[Dataset items]
=== Section Start ===

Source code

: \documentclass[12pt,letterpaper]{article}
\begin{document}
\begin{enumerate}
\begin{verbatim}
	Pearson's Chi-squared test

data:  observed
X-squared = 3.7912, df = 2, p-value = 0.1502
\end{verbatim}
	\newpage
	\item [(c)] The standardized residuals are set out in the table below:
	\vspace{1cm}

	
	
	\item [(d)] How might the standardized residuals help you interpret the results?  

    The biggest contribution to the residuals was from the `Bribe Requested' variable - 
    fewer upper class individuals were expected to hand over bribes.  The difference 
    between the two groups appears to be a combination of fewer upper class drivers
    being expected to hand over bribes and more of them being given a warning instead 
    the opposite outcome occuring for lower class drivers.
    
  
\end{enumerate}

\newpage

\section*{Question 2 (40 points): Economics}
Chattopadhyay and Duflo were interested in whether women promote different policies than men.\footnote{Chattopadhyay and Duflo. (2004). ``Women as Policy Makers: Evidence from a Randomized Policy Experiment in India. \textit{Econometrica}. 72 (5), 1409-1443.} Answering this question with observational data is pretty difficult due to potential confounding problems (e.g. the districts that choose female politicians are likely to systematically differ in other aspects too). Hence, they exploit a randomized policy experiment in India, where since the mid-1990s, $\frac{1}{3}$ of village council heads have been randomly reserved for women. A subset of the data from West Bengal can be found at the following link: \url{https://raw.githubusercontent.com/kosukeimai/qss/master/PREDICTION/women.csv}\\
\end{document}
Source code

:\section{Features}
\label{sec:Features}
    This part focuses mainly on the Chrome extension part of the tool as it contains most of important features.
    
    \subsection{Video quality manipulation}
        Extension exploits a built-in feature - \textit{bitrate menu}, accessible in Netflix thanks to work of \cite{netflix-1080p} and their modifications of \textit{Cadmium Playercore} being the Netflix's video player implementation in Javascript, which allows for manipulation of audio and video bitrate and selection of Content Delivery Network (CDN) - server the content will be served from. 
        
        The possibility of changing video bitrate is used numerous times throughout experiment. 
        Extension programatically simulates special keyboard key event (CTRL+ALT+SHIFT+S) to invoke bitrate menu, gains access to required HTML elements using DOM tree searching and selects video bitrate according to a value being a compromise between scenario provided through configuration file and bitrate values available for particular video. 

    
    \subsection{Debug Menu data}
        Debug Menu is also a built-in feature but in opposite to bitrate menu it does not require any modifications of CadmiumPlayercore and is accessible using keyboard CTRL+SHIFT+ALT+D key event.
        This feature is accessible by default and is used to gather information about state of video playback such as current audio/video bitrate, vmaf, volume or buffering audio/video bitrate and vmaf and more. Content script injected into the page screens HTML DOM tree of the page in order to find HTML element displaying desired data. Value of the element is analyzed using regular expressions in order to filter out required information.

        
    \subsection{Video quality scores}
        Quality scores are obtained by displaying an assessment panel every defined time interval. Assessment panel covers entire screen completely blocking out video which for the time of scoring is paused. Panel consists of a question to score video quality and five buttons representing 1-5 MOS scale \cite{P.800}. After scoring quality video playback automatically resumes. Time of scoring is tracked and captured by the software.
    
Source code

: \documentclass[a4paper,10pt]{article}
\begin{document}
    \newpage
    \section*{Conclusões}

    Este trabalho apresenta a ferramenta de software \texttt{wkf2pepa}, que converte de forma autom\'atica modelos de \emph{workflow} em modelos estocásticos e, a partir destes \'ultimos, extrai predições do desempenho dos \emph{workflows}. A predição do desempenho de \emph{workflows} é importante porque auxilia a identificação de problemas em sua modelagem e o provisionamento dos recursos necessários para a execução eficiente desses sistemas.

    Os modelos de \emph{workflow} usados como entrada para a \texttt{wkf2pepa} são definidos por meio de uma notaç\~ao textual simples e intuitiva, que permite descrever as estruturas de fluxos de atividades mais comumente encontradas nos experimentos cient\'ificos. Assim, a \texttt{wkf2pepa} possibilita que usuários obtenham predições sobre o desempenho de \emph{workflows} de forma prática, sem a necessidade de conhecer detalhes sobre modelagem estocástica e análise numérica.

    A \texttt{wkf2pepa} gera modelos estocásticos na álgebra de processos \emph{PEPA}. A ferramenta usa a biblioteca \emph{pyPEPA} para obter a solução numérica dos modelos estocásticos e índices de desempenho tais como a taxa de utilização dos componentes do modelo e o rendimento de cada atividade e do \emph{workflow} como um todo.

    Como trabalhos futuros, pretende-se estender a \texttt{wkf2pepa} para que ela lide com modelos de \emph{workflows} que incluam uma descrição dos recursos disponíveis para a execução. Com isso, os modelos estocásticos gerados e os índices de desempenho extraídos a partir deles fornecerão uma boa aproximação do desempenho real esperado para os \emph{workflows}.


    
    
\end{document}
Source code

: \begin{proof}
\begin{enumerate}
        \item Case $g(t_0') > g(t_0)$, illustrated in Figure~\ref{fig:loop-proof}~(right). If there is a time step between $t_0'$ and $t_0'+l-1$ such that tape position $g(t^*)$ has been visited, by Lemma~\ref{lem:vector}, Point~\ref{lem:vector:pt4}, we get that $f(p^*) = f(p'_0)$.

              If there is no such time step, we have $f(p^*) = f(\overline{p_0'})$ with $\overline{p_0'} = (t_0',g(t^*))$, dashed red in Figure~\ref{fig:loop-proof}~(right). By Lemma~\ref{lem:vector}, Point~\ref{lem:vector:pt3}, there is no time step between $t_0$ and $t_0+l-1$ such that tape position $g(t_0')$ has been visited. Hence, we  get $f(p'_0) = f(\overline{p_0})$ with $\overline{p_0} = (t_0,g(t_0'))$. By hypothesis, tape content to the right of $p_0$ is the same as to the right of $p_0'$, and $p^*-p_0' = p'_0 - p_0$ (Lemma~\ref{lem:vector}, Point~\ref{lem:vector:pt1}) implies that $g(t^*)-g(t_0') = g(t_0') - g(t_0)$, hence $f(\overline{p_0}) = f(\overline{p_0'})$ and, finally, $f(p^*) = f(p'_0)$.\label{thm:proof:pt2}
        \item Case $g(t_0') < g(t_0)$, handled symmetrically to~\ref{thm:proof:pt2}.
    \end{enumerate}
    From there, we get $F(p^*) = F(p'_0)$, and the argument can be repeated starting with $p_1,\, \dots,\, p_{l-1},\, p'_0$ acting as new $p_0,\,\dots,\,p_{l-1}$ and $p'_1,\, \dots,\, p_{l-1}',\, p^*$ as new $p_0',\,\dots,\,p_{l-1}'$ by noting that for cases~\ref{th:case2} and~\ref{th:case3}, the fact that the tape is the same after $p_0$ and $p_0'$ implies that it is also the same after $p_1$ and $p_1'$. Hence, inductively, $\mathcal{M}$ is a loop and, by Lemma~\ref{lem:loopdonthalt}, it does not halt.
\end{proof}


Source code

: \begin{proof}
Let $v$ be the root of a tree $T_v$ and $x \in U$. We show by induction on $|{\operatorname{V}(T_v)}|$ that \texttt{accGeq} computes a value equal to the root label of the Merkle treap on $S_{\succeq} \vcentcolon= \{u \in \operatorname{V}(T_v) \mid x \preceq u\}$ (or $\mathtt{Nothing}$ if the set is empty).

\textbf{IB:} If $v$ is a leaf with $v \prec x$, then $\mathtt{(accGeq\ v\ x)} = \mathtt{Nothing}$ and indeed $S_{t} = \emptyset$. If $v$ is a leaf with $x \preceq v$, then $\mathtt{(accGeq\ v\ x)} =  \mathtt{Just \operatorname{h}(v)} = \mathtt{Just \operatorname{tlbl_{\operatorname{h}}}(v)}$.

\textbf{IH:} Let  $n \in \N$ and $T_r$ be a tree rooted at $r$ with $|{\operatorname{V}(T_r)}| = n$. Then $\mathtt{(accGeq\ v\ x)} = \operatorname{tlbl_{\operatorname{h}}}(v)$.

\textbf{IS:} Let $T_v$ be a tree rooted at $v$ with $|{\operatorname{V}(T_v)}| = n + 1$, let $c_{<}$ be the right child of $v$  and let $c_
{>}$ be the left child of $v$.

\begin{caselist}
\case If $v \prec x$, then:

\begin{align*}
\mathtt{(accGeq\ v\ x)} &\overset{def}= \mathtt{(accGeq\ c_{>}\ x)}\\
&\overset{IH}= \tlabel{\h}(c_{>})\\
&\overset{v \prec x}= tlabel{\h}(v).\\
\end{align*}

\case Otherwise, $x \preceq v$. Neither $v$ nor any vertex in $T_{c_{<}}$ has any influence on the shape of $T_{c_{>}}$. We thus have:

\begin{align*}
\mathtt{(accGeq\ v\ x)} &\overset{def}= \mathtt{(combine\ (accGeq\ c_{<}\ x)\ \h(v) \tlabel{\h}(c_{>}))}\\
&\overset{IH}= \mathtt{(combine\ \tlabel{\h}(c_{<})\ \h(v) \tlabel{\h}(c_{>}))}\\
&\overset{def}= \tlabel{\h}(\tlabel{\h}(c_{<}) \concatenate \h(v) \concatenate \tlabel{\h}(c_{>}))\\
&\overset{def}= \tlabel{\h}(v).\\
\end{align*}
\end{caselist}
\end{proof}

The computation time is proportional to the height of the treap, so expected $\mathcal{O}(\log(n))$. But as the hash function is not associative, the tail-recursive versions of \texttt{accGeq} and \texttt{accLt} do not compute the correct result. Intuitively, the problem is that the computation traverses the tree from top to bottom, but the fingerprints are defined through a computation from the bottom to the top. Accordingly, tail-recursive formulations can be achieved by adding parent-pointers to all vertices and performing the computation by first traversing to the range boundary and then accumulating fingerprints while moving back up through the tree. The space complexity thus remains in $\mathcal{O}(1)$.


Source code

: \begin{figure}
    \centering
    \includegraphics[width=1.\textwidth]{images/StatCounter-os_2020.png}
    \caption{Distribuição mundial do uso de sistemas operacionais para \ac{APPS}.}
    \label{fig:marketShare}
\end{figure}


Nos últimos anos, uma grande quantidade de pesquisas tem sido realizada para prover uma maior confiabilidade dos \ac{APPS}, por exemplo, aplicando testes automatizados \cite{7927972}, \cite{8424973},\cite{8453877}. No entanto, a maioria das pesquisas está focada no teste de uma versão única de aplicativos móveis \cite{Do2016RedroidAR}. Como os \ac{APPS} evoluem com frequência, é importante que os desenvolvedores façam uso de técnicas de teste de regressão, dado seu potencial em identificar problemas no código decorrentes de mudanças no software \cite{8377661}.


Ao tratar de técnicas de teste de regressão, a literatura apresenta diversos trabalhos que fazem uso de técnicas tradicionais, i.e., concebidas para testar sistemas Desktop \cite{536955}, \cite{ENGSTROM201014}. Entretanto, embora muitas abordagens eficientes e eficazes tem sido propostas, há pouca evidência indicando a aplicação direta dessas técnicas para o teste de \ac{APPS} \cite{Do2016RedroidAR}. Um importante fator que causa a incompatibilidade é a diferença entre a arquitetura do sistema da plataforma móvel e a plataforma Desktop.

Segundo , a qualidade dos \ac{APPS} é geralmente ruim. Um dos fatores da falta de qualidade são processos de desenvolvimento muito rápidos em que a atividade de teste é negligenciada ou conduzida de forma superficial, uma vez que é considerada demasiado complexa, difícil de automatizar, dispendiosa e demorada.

=== Section End ===

Problem description:
Every line above that holds "combine" counts once; state the total and nothing else.

Response:
2